I know I can use strain gauges to measure applied force and then use a PID algorithm to control it to a desired level. Also, I can use hall effect sensors attached to the motor to control speed by similar means. The problem is: the AC motor which will be used (probably something like this) needs a variable frequency drive (VFD), and I'm not familiar with those. I've used Arduino to control speed of small DC motors, but never AC motors this size. Would it be better if I use something like a PLC to accomplish this task, or do you have any other suggestions?

Nidum
Gold Member
Tell us what you actually want this system to do .

Tell us what you actually want this system to do .
The system is supposed to compress some material (soil) inside a box for an experiment. Think about a piston, with the shaft on the moving part connected to the linear actuator. It's something like that. One of the specifications for this project is that the motor should deliver between 2-3 horsepower, and I have to be able to control the force that is being applied on the material according to the experiment.

Nidum
Gold Member
Ask whether you can use hydraulics .

High power electro-mechanical servo systems are notoriously difficult things to design and get to work reliably .

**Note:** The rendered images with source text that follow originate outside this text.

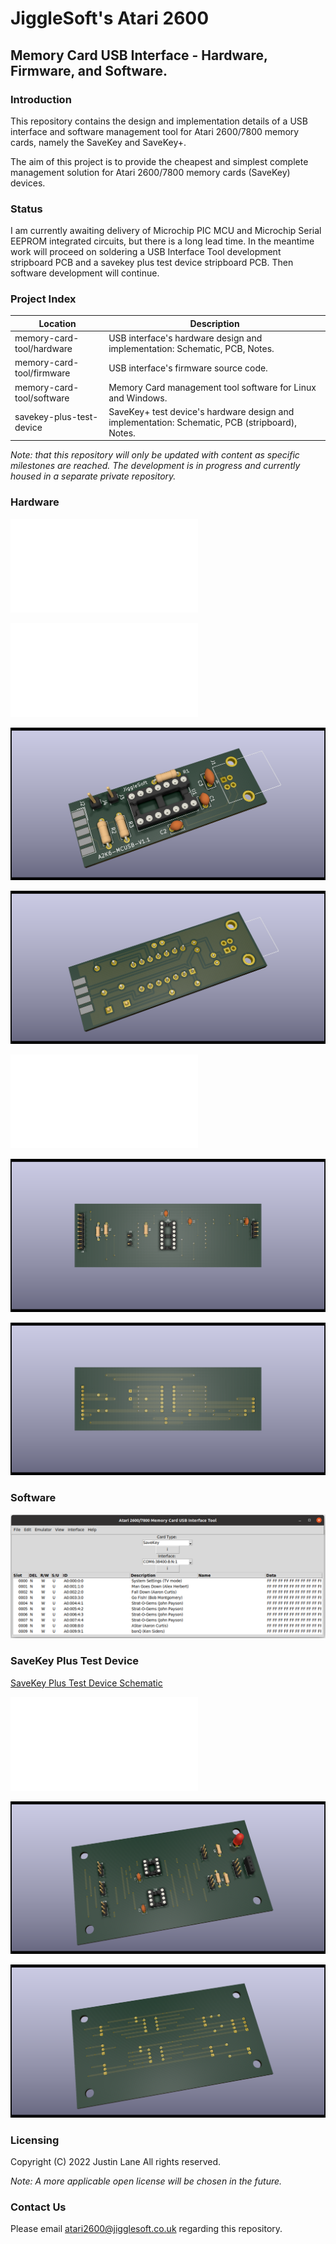 # JiggleSoft's Atari 2600

## Memory Card USB Interface - Hardware, Firmware, and Software.


### Introduction

This repository contains the design and implementation details of a USB interface and software management tool for Atari 2600/7800 memory cards, namely the SaveKey and SaveKey+.

The aim of this project is to provide the cheapest and simplest complete management solution for Atari 2600/7800 memory cards (SaveKey) devices.


### Status

I am currently awaiting delivery of Microchip PIC MCU and Microchip Serial EEPROM integrated circuits, but there is a long lead time.
In the meantime work will proceed on soldering a USB Interface Tool development stripboard PCB and a savekey plus test device stripboard PCB.
Then software development will continue.


### Project Index

| Location                  | Description                                                                |
|---------------------------|----------------------------------------------------------------------------|
| memory-card-tool/hardware | USB interface's hardware design and implementation: Schematic, PCB, Notes. |
| memory-card-tool/firmware | USB interface's firmware source code.                                      |
| memory-card-tool/software | Memory Card management tool software for Linux and Windows.                |
| savekey-plus-test-device  | SaveKey+ test device's hardware design and implementation: Schematic, PCB (stripboard), Notes. |

*Note: that this repository will only be updated with content as specific milestones are reached.*
*The development is in progress and currently housed in a separate private repository.*


### Hardware

![USB Interface Schematic](memory-card-tool/hardware/kicad/memory-card-usb-interface/memory-card-usb-interface-schematic.pdf "USB Interface Schematic")

![USB Interface PCB Diagram](memory-card-tool/hardware/kicad/memory-card-usb-interface/memory-card-usb-interface-pcb.pdf "USB Interface PCB Diagram")

![USB Interface PCB Front](memory-card-tool/hardware/kicad/memory-card-usb-interface/memory-card-usb-interface-pcb-front.png "USB Interface PCB Front")

![USB Interface PCB Rear](memory-card-tool/hardware/kicad/memory-card-usb-interface/memory-card-usb-interface-pcb-back.png "USB Interface PCB Back")

![USB Interface Stripboard Development/DIY PCB Diagram](memory-card-tool/hardware/kicad/memory-card-usb-interface/memory-card-usb-interface-pcb-stripboard.pdf "USB Interface Stripboard Development/DIY PCB Diagram")

![USB Interface Stripboard Development/DIY PCB Front](memory-card-tool/hardware/kicad/memory-card-usb-interface/memory-card-usb-interface-pcb-stripboard-front.png "USB Interface Stripboard Development/DIY PCB Front")

![USB Interface Stripboard Development/DIY PCB Back](memory-card-tool/hardware/kicad/memory-card-usb-interface/memory-card-usb-interface-pcb-stripboard-back.png "USB Interface Stripboard Development/DIY PCB Back")


### Software

![USB Interface Tool Screenshot](memory-card-tool/software/memory-card-usb-interface-tool/screenshot-1.png "USB Interface Tool Screenshot")


### SaveKey Plus Test Device

[SaveKey Plus Test Device Schematic](savekey-plus-test-device/hardware/kicad/savekey-plus-test-device/savekey-plus-test-device-schematic.pdf "SaveKey Plus Test Device Schematic")

![SaveKey Plus Test Device Stripboard PCB Diagram](savekey-plus-test-device/hardware/kicad/savekey-plus-test-device/savekey-plus-test-device-pcb-stripboard.pdf "SaveKey Plus Test Device Stripboard PCB Diagram")

![SaveKey Plus Test Device Stripboard PCB Front](savekey-plus-test-device/hardware/kicad/savekey-plus-test-device/savekey-plus-test-device-pcb-stripboard-front.png "SaveKey Plus Test Device Stripboard PCB Front")

![SaveKey Plus Test Device Stripboard PCB Back](savekey-plus-test-device/hardware/kicad/savekey-plus-test-device/savekey-plus-test-device-pcb-stripboard-back.png "SaveKey Plus Test Device Stripboard PCB Back")


### Licensing

Copyright (C) 2022 Justin Lane
All rights reserved.

*Note: A more applicable open license will be chosen in the future.*


### Contact Us

Please email atari2600@jigglesoft.co.uk regarding this repository.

A solution using hydraulics with the motor only running at constant speed to provide primary power would be ever so much easier to do .

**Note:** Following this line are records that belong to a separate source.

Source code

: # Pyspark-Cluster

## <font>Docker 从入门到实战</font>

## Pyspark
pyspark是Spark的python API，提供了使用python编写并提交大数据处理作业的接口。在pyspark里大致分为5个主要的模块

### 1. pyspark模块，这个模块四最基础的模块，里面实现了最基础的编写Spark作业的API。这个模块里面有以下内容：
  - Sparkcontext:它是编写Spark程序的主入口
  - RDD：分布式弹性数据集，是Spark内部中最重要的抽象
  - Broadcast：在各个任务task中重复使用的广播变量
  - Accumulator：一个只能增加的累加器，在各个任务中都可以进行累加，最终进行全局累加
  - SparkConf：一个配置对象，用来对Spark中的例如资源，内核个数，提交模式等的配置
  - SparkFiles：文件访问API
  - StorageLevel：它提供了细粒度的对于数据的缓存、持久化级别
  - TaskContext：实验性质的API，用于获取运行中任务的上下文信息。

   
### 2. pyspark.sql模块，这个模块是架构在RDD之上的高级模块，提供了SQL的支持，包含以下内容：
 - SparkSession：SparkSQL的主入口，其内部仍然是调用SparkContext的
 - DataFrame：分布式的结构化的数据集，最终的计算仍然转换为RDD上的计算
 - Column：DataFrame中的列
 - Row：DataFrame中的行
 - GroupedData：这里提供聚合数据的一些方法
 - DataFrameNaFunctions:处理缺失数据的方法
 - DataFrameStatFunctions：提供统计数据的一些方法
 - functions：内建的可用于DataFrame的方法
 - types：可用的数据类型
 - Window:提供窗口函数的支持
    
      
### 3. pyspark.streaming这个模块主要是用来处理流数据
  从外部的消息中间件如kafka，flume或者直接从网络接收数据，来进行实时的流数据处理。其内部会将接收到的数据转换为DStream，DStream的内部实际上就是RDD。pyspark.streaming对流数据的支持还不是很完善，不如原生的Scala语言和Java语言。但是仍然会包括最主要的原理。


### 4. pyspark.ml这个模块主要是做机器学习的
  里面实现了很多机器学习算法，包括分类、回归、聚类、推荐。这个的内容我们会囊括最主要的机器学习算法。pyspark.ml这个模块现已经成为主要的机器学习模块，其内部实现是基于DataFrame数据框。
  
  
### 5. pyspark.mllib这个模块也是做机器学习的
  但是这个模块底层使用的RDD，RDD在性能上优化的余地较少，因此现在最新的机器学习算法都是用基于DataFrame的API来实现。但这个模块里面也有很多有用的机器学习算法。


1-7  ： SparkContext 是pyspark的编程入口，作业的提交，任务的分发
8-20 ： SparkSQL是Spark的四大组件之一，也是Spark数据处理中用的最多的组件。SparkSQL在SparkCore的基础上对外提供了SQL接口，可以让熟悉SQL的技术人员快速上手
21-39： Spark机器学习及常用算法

In any case start by estimating the force and speed of movement needed for the application .

billy_joule
Ask whether you can use hydraulics .

High power electro-mechanical servo systems are notoriously difficult things to design and get to work reliably .

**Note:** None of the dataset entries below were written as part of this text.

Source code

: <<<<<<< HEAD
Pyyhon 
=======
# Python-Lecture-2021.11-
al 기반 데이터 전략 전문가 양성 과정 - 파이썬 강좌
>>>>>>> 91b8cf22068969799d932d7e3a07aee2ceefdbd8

A solution using hydraulics with the motor only running at constant speed to provide primary power would be ever so much easier to do .

In any case start by estimating the force and speed of movement needed for the application .

To be fair, I don't have any experience with hydraulics, but if it's a better idea than using a electro-mechanical system, I could give it a try. How would that work? I would still need a electric motor. How would the hydraulics system couple with it and with the linear actuator?

Could you explain why would it be so difficult to implement a electro-mechanical system? The VFD system would easily control the motor speed, right? Controlling the force applied through an electro-mechanical system would be so much difficult? I've thought about using a PLC or a microcontroller to send signals to the VFD through a PID loop. I would use strain gauges to measure the force being applied by the actuator.

I need to check what will be the forces required for the application, but let's say I want to apply a force of 5000 N (just an example).

Maybe I could replace the AC motor with a smaller DC motor and apply 5000 N of force? Have in mind that, for the project, I'm supposed to design the whole actuator (using roller screws, gear reduction, etc...).

With a DC motor, I wouldn't need a VFD and it would be easier to design a control system.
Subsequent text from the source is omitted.